From Fire Through Dry Grass, a shot of the Reality Poets in front of Coler brick wall

From Fire Through Dry Grass, the Reality Poets 

"It's so encouraging to see the numbers increasing since 2015," advising member Kyla Harris adds. "There is still so much stigma around disability and so much ableism within the film and TV industry. We have always been discriminated against in front of and behind the camera. Hopefully, this means that disabled people are feeling more welcomed in the industry and safer to be themselves as a whole." 

"And we'd expect to see disabled filmmakers' projects applying and receiving funding in proportion to the disabled population,” Upson adds. 

ITVS constantly reflects on the feedback they receive and therefore is currently in the process of bringing in an independent contractor to conduct an audit of the application process to ensure this step itself doesn’t hinder disabled people from applying for the funds.  

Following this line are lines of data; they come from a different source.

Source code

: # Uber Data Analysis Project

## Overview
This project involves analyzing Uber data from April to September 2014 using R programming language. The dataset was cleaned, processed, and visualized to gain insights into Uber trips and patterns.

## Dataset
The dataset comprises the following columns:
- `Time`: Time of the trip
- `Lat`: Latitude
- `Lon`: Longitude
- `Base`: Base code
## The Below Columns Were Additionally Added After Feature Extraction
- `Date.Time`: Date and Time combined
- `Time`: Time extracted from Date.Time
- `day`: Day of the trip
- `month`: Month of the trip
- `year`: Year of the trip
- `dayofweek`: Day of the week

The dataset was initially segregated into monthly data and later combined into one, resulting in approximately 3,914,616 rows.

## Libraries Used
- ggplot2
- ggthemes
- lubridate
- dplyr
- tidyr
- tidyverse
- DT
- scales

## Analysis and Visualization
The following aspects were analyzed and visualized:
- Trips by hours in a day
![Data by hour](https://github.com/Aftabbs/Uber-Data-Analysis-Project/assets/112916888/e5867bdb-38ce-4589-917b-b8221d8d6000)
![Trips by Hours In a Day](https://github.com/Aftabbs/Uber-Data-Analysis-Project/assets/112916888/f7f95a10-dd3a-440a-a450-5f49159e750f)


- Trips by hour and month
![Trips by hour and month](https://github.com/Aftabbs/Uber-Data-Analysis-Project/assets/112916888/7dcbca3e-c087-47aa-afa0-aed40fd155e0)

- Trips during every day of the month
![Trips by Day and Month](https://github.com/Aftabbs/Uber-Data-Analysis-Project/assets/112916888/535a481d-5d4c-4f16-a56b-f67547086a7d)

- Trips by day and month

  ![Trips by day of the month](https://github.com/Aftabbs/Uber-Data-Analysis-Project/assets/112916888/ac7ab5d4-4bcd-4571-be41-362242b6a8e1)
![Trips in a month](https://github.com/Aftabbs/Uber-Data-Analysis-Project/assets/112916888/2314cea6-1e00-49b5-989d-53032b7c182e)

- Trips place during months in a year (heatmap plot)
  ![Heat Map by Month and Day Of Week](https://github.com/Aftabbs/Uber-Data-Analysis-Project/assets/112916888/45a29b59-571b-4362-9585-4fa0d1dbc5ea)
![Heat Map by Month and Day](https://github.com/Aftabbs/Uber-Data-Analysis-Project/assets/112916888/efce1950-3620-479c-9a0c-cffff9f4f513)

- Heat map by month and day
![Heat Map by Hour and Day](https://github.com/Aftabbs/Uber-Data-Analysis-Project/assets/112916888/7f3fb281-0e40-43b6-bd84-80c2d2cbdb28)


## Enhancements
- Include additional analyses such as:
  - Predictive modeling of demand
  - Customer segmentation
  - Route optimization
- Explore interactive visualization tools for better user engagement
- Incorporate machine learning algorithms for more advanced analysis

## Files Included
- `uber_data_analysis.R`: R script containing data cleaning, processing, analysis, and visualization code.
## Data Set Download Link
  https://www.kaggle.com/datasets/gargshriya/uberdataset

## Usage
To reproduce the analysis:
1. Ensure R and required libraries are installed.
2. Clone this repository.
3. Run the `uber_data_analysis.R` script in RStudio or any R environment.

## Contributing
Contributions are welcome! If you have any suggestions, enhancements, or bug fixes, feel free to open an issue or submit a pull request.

With every film that accurately portrays people with disabilities, we make a step forward and force others to follow, and soon, people with disabilities will be seen in every area of the industry. Disability won’t be a “niche” but mainstream—as it always should have been—but more importantly, disabled people will feel seen and validated, and hopefully experience a landscape where they don’t have to shout “Nothing about us, without us,” because they are fully included on and off the screen.

About the Author:  Karina Sturm is a multimedia journalist from Germany who used to live in San Francisco. She is a lab technician turned journalist with a focus on chronic illness/disability representation in the media, and received her MA with Distinction in international journalism from Edinburgh Napier University in Scotland. She loves sushi, heavy metal, the ocean, and dogs.